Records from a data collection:

=== Begin Enclosure ===

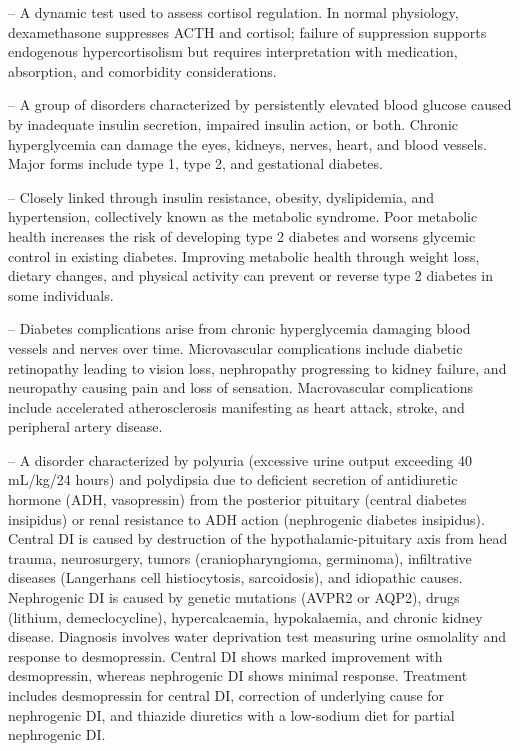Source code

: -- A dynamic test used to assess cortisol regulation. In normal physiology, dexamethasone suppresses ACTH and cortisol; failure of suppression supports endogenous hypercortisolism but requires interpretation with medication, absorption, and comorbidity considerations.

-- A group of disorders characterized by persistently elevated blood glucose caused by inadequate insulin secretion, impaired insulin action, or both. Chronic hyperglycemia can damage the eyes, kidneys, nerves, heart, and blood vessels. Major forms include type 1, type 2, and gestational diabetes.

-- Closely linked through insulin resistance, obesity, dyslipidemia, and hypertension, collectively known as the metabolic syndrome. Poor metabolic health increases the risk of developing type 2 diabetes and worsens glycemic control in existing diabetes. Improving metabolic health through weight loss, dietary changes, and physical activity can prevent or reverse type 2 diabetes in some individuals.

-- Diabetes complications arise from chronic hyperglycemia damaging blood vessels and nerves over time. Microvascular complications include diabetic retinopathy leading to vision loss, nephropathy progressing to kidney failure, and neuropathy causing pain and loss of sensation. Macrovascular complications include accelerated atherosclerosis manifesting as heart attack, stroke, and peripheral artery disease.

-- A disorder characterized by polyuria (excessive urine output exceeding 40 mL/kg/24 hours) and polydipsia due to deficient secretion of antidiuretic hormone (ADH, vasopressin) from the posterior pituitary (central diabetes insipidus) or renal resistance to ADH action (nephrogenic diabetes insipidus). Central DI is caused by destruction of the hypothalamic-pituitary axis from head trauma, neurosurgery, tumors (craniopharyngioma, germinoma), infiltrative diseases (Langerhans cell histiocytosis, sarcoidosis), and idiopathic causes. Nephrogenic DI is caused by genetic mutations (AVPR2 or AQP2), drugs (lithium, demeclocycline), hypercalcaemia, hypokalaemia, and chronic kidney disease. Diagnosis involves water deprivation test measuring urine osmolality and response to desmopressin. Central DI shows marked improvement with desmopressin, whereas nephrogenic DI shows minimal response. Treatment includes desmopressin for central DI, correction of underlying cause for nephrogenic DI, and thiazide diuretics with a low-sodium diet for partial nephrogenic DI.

=== End Enclosure ===

Lines from the one containing "-- Closely linked" through the final line of the entries are the only ones to print, and each must match exactly.

-- Closely linked through insulin resistance, obesity, dyslipidemia, and hypertension, collectively known as the metabolic syndrome. Poor metabolic health increases the risk of developing type 2 diabetes and worsens glycemic control in existing diabetes. Improving metabolic health through weight loss, dietary changes, and physical activity can prevent or reverse type 2 diabetes in some individuals.

-- Diabetes complications arise from chronic hyperglycemia damaging blood vessels and nerves over time. Microvascular complications include diabetic retinopathy leading to vision loss, nephropathy progressing to kidney failure, and neuropathy causing pain and loss of sensation. Macrovascular complications include accelerated atherosclerosis manifesting as heart attack, stroke, and peripheral artery disease.

-- A disorder characterized by polyuria (excessive urine output exceeding 40 mL/kg/24 hours) and polydipsia due to deficient secretion of antidiuretic hormone (ADH, vasopressin) from the posterior pituitary (central diabetes insipidus) or renal resistance to ADH action (nephrogenic diabetes insipidus). Central DI is caused by destruction of the hypothalamic-pituitary axis from head trauma, neurosurgery, tumors (craniopharyngioma, germinoma), infiltrative diseases (Langerhans cell histiocytosis, sarcoidosis), and idiopathic causes. Nephrogenic DI is caused by genetic mutations (AVPR2 or AQP2), drugs (lithium, demeclocycline), hypercalcaemia, hypokalaemia, and chronic kidney disease. Diagnosis involves water deprivation test measuring urine osmolality and response to desmopressin. Central DI shows marked improvement with desmopressin, whereas nephrogenic DI shows minimal response. Treatment includes desmopressin for central DI, correction of underlying cause for nephrogenic DI, and thiazide diuretics with a low-sodium diet for partial nephrogenic DI.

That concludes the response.